There’s a queue out in front, but also there’s a lovely woman named
Sophie who takes care of us and offers to show us around. Actually,
no, we’d rather stumble in by ourselves, cameras in hand. Find what
we will, see what there is. First off, it’s big.
Fabric is one
of those old meatpacking buildings. Where the meat was stored.
Perfect: meat in an earlier life, and now meat again.
It’s only past
midnight and the boyz are pouring in. Funny how it is that boyz
around the world know exactly when to arrive: en masse. There are
wide staircases and long paneled halls, and everything very clean
and well-managed. Still, it could be confusing; you might wish for
a road map. We’re standing at the base of two staircases, wondering
which one to take and this girl says, “You don’t wanna go up there,
honeys.
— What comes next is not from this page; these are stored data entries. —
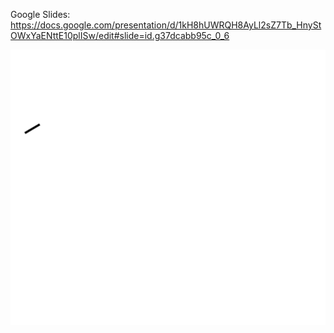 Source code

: Google Slides: https://docs.google.com/presentation/d/1kH8hUWRQH8AyLl2sZ7Tb_HnyStOWxYaENttE10plISw/edit#slide=id.g37dcabb95c_0_6

![Alt Text](recording.gif)

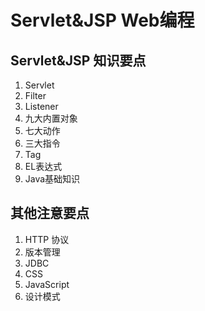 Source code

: # Servlet&amp;JSP Web编程

## Servlet&amp;JSP 知识要点
1. Servlet
2. Filter
3. Listener
4. 九大内置对象
5. 七大动作
6. 三大指令
7. Tag
8. EL表达式
7. Java基础知识


## 其他注意要点
1. HTTP 协议
2. 版本管理
3. JDBC
4. CSS
5. JavaScript
6. 设计模式


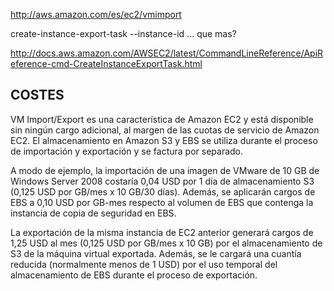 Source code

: http://aws.amazon.com/es/ec2/vmimport

create-instance-export-task --instance-id ... que mas?


http://docs.aws.amazon.com/AWSEC2/latest/CommandLineReference/ApiReference-cmd-CreateInstanceExportTask.html


## COSTES ##
VM Import/Export es una característica de Amazon EC2 y está disponible sin ningún cargo adicional, al margen de las cuotas de servicio de Amazon EC2. El almacenamiento en Amazon S3 y EBS se utiliza durante el proceso de importación y exportación y se factura por separado.

A modo de ejemplo, la importación de una imagen de VMware de 10 GB de Windows Server 2008 costaría 0,04 USD por 1 día de almacenamiento S3 (0,125 USD por GB/mes x 10 GB/30 días). Además, se aplicarán cargos de EBS a 0,10 USD por GB-mes respecto al volumen de EBS que contenga la instancia de copia de seguridad en EBS.

La exportación de la misma instancia de EC2 anterior generará cargos de 1,25 USD al mes (0,125 USD por GB/mes x 10 GB) por el almacenamiento de S3 de la máquina virtual exportada. Además, se le cargará una cuantía reducida (normalmente menos de 1 USD) por el uso temporal del almacenamiento de EBS durante el proceso de exportación.

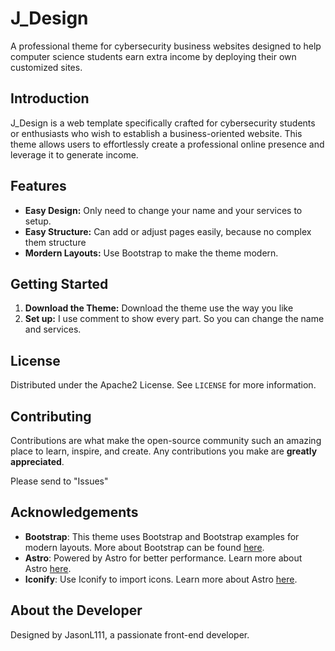 # J_Design
A professional theme for cybersecurity business websites designed to help computer science students earn extra income by deploying their own customized sites.

## Introduction
J_Design is a web template specifically crafted for cybersecurity students or enthusiasts who wish to establish a business-oriented website. This theme allows users to effortlessly create a professional online presence and leverage it to generate income.

## Features
- **Easy Design:** Only need to change your name and your services to setup.
- **Easy Structure:** Can add or adjust pages easily, because no complex them structure
- **Mordern Layouts:** Use Bootstrap to make the theme modern.

## Getting Started
1. **Download the Theme:** Download the theme use the way you like
2. **Set up:** I use comment to show every part. So you can change the name and services.

## License
Distributed under the Apache2 License. See `LICENSE` for more information.

## Contributing
Contributions are what make the open-source community such an amazing place to learn, inspire, and create. Any contributions you make are **greatly appreciated**.

Please send to "Issues"

## Acknowledgements
- **Bootstrap**: This theme uses Bootstrap and Bootstrap examples for modern layouts. More about Bootstrap can be found [here](https://getbootstrap.com/).
- **Astro**: Powered by Astro for better performance. Learn more about Astro [here](https://astro.build/).
- **Iconify**: Use Iconify to import icons. Learn more about Astro [here](https://iconify.design/).

## About the Developer
Designed by JasonL111, a passionate front-end developer.
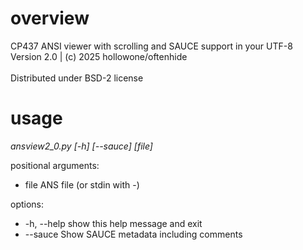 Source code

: # overview

CP437 ANSI viewer with scrolling and SAUCE support in your UTF-8 <br/>
Version 2.0 | (c) 2025 hollowone/oftenhide <br/>
<br/>
Distributed under BSD-2 license <br/>

# usage

_ansview2_0.py [-h] [--sauce] [file]_ <br/>

positional arguments:<br/>
- file                  ANS file (or stdin with -)<br/>

options:<br/>
- -h, --help            show this help message and exit  <br/>
-  --sauce               Show SAUCE metadata including comments<br/>
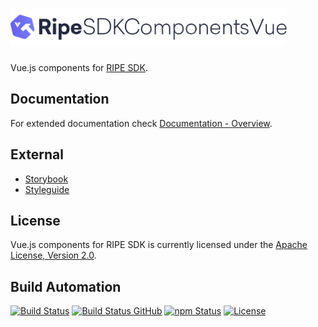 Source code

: <h1><a href="https://tech.platforme.com"><img src="res/logo.svg" alt="RIPE SDK Components for Vue.js" height="60" style="height: 60px;"></a></h1>

Vue.js components for [RIPE SDK](https://github.com/ripe-tech/ripe-sdk).

## Documentation

For extended documentation check [Documentation - Overview](doc/overview.md).

## External

* [Storybook](https://ripe-sdk-components-vue.platforme.com/storybook)
* [Styleguide](https://ripe-sdk-components-vue.platforme.com/styleguide)

## License

Vue.js components for RIPE SDK is currently licensed under the [Apache License, Version 2.0](http://www.apache.org/licenses/).

## Build Automation

[![Build Status](https://travis-ci.org/ripe-tech/ripe-sdk-components-vue.svg?branch=master)](https://travis-ci.org/ripe-tech/ripe-sdk-components-vue)
[![Build Status GitHub](https://github.com/ripe-tech/ripe-sdk-components-vue/workflows/Main%20Workflow/badge.svg)](https://github.com/ripe-tech/ripe-sdk-components-vue/actions)
[![npm Status](https://img.shields.io/npm/v/ripe-sdk-components-vue.svg)](https://www.npmjs.com/package/ripe-sdk-components-vue)
[![License](https://img.shields.io/badge/license-Apache%202.0-blue.svg)](https://www.apache.org/licenses/)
That’s the straight room.” Which is a relative term here
on this island of hedonists…
Huge sets of
double doors lead into the three various rooms, and thereafter, we
follow a labyrinthine series of curved stairwells and hallways lined
with lounges and beds and low lighting and lasers and up a staircase
to a balcony where the sweetness of marijuana is thick and where we
overlook the main room which is where the boyz have congregated.
There’s a dancing silhouette, a kind of Keith Haring figure, which
is the club’s icon, and he’s everywhere, in black light and yellow,
and on video screens and painted on the walls: a kind of reminder as
to what we’re all here for. Dance, fools, dance. Posted around the
club is a schedule with the lists of deejays, a total of eight
different deejays doing two-hour sets in the three rooms. As well
as live visuals and live percussion and--
Then there’s the crowd. Young and happy, celebratory and giddy.
Romantic and silly. And a song that reminds us to “Lose control.
You’re all VIP.” So democratic, the British. There are girls, real
girls, and one of them hooking up with two Brazilian hotties by way
of South Beach. You know the look. And the three of them have the
group of us—looking. Voyeurs all. And in the bathrooms, the usual:
dicks measured by the meter. There’s sex and plenty of it, and
whatever happened to British reserve? Long ago infected by those
Iberian beats, apparently. And when we find
Chris and Paul,
they’re with this twenty-year-old Brazilian who they’d first seen
out on Friday night – and he’s just told them he hasn’t slept, not
a wink since then. Easy pickins’…
The floor feels
padded, easy on the feet. And the boys have pelvic motion. And the
song admonishes us to “werk it out. London, werk it out. San
Francisco, werk it out. Detroit, werk it out.” And we’re having
it. And so is the crowd, and something about their happiness, their
joy, reminds us of a stat that we’d read in the gay rags, about how
only 1 in 100 gay men in England has tried crystal meth. Tina’s not
a bitch, not here, not yet, and there’s less edginess on these
pretty faces, and maybe that’s also why these boyz are not pushy-shovey.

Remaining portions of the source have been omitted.